Sugarless Peach Apple Butter
3lbs peaches or nectarines, peeled, pitted and cut up, about 12 medium
1 can (12-oz.) frozen apple juice concentrate, thawed
Place fruit and apple juice into a blender and puree; place in a 4-quart kettle or Dutch oven and bring to a boil, stirring occasionally. Reduce heat and boil gently uncovered for 35 to 40 minutes or until consistency is very thick. Stir frequently to avoid scorching. Pour into jars and seal. (They say seal with paraffin, but it is better to use canning jars and seal with lids and rings; being sure the rim of the jar is clean before putting the lid on.)
Diabetics Delight
1 box yellow cake mix
12 oz. diet soda (Sprite Zero® or your choice)
1 can crushed pineapple (16-oz size) (divided use)
1 large tub Cool Whip®, sugar free
1 large box of sugar-free vanilla instant pudding
Empty cake mix into large bowl, add diet soda and mix well. Then add ½ can of crushed pineapple and stir well. Pour into 9×12 pan that you have lightly sprayed with non-stick spray. Bake as directed on package. While the cake is baking, mix the Cool Whip®, the remaining crushed pineapple and the pudding together and stir well. Chill thoroughly. When the cake has finished baking and has cooled, spread the Cool Whip® mixture over the top. Cut into squares to serve. Makes 12 to 15 servings.
Cherry Cheese Cake
2 packages (8-oz each) Crescent rolls
1 package (8-oz) softened cream cheese
¼ cup powdered sugar
1 egg, separated
½ teaspoon vanilla extract
1 can (21-oz) cherry pie filling
1 teaspoon almond extract
½ cup powdered sugar
2-3 teaspoons milk
Preheat oven to 350ºF. Unroll crescent dough, setting aside one-half can for decoration. Separate remaining dough into 12 triangles; arrange triangles in circle on 15-inch round baking pan with points toward center and wide ends toward the outside. Using lightly floured roller or lightly floured hands roll or press dough into 14-inch circle, pressing seams together to seal and leaving a 3-inch hole in the center. For filling: In medium mixing bowl combine cream cheese, powdered sugar, egg yolk and vanilla until smooth; using electric mixer. Spread cream cheese mixture over dough to within ½-inch of edges. Stir almond extract into pie filling and spread over the cream cheese mixture. Roll remaining dough into a rectangle 6-inches wide and 7-inches long and cut lengthwise into 12 strips. Twist strips and place in spoke-like fashion over filling. Press ends to seal at center and outer edges. Brush with lightly beaten egg white. Bake 25 to 30 minutes or until golden brown. Cool slightly. For glaze: Mix together powdered sugar and milk until smooth and drizzle over cake.
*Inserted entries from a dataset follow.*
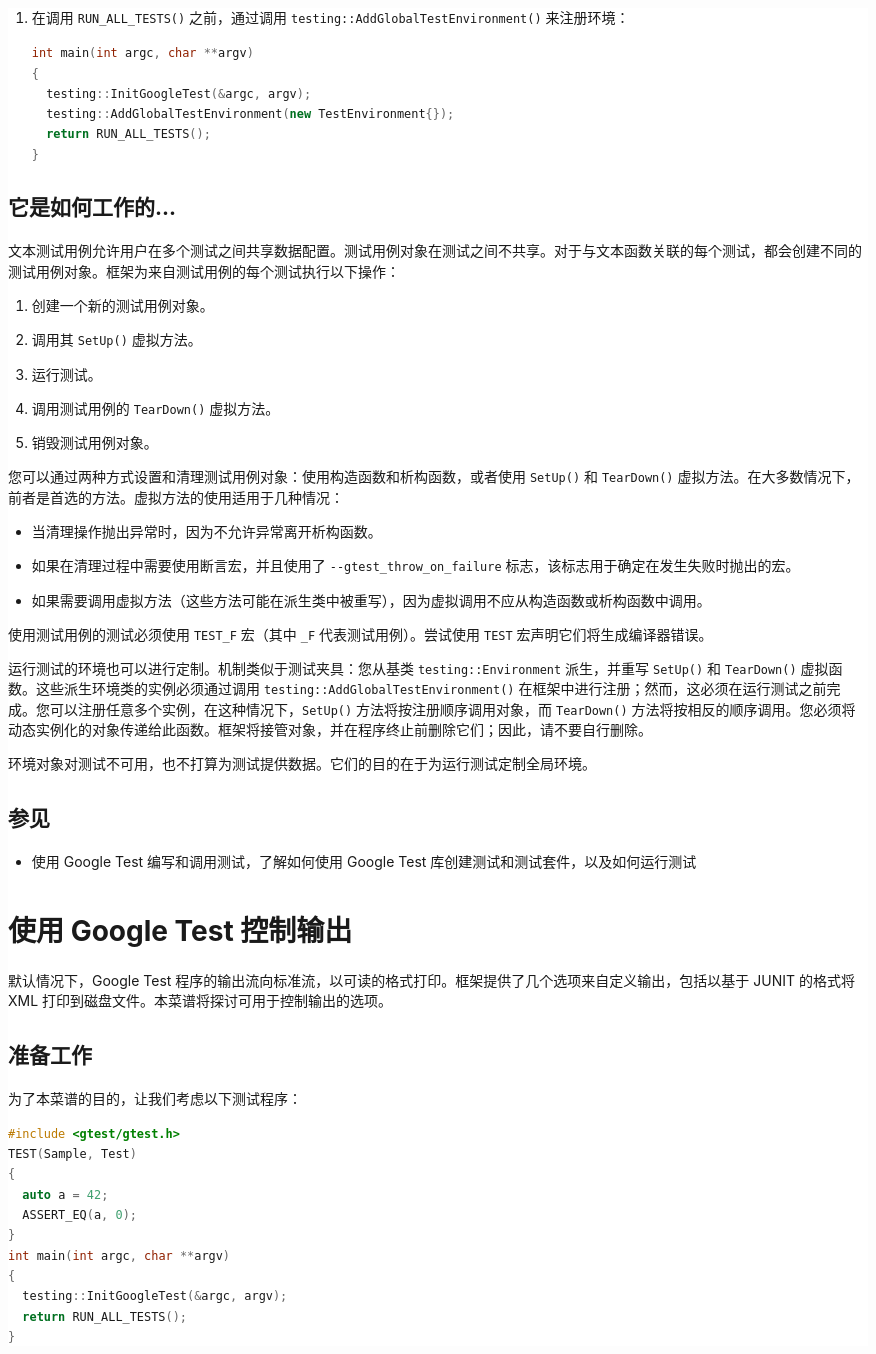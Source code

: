 1.  在调用 `RUN_ALL_TESTS()` 之前，通过调用 `testing::AddGlobalTestEnvironment()` 来注册环境：

    ```cpp
    int main(int argc, char **argv)
    {
      testing::InitGoogleTest(&argc, argv);
      testing::AddGlobalTestEnvironment(new TestEnvironment{});
      return RUN_ALL_TESTS();
    } 
    ```

## 它是如何工作的...

文本测试用例允许用户在多个测试之间共享数据配置。测试用例对象在测试之间不共享。对于与文本函数关联的每个测试，都会创建不同的测试用例对象。框架为来自测试用例的每个测试执行以下操作：

1.  创建一个新的测试用例对象。

1.  调用其 `SetUp()` 虚拟方法。

1.  运行测试。

1.  调用测试用例的 `TearDown()` 虚拟方法。

1.  销毁测试用例对象。

您可以通过两种方式设置和清理测试用例对象：使用构造函数和析构函数，或者使用 `SetUp()` 和 `TearDown()` 虚拟方法。在大多数情况下，前者是首选的方法。虚拟方法的使用适用于几种情况：

+   当清理操作抛出异常时，因为不允许异常离开析构函数。

+   如果在清理过程中需要使用断言宏，并且使用了 `--gtest_throw_on_failure` 标志，该标志用于确定在发生失败时抛出的宏。

+   如果需要调用虚拟方法（这些方法可能在派生类中被重写），因为虚拟调用不应从构造函数或析构函数中调用。

使用测试用例的测试必须使用 `TEST_F` 宏（其中 `_F` 代表测试用例）。尝试使用 `TEST` 宏声明它们将生成编译器错误。

运行测试的环境也可以进行定制。机制类似于测试夹具：您从基类 `testing::Environment` 派生，并重写 `SetUp()` 和 `TearDown()` 虚拟函数。这些派生环境类的实例必须通过调用 `testing::AddGlobalTestEnvironment()` 在框架中进行注册；然而，这必须在运行测试之前完成。您可以注册任意多个实例，在这种情况下，`SetUp()` 方法将按注册顺序调用对象，而 `TearDown()` 方法将按相反的顺序调用。您必须将动态实例化的对象传递给此函数。框架将接管对象，并在程序终止前删除它们；因此，请不要自行删除。

环境对象对测试不可用，也不打算为测试提供数据。它们的目的在于为运行测试定制全局环境。

## 参见

+   使用 Google Test 编写和调用测试，了解如何使用 Google Test 库创建测试和测试套件，以及如何运行测试

# 使用 Google Test 控制输出

默认情况下，Google Test 程序的输出流向标准流，以可读的格式打印。框架提供了几个选项来自定义输出，包括以基于 JUNIT 的格式将 XML 打印到磁盘文件。本菜谱将探讨可用于控制输出的选项。

## 准备工作

为了本菜谱的目的，让我们考虑以下测试程序：

```cpp
#include <gtest/gtest.h>
TEST(Sample, Test)
{
  auto a = 42;
  ASSERT_EQ(a, 0);
}
int main(int argc, char **argv)
{
  testing::InitGoogleTest(&argc, argv);
  return RUN_ALL_TESTS();
} 
```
Serve warm.
The following recipe was on my granddaughter’s FB page last week and I decided to try it. I used one of the bags of “ready to cook” type of peeled, deveined shrimp that is available at most HEB stores. These are usually priced at $5 for a 14-ounce bag, and I used a couple of tablespoons of Zatarain’s crab/shrimp boil to cook them. Since the recipe calls for ‘cooked shrimp’, there is probably no reason you can’t use the ones that are already cooked and available in most grocery stores.
Shrimp and Avocado Salad
2 pounds peeled, deveined cooked shrimp, (If they are large shrimp, cut them in half lengthwise)
2 large avocados
2 tablespoons diced red onion
¼ cup extra-virgin olive oil
¼ cup red wine vinegar
½ teaspoon garlic powder
1 teaspoon Dijon mustard
Bring 2 to 3 quarts of water to a boil in a large pot, add the shrimp and cook until pink, drain well and set aside. Peel and cut avocados into large chunks into some lemon/lime soda to prevent darkening, drain well and add to shrimp. Dice the red onion and rinse under running water, drain and add to shrimp/avocado mixture.
Whisk together: olive oil, vinegar, garlic powder and Dijon mustard and pour over shrimp, stir gently to combine, chill before serving.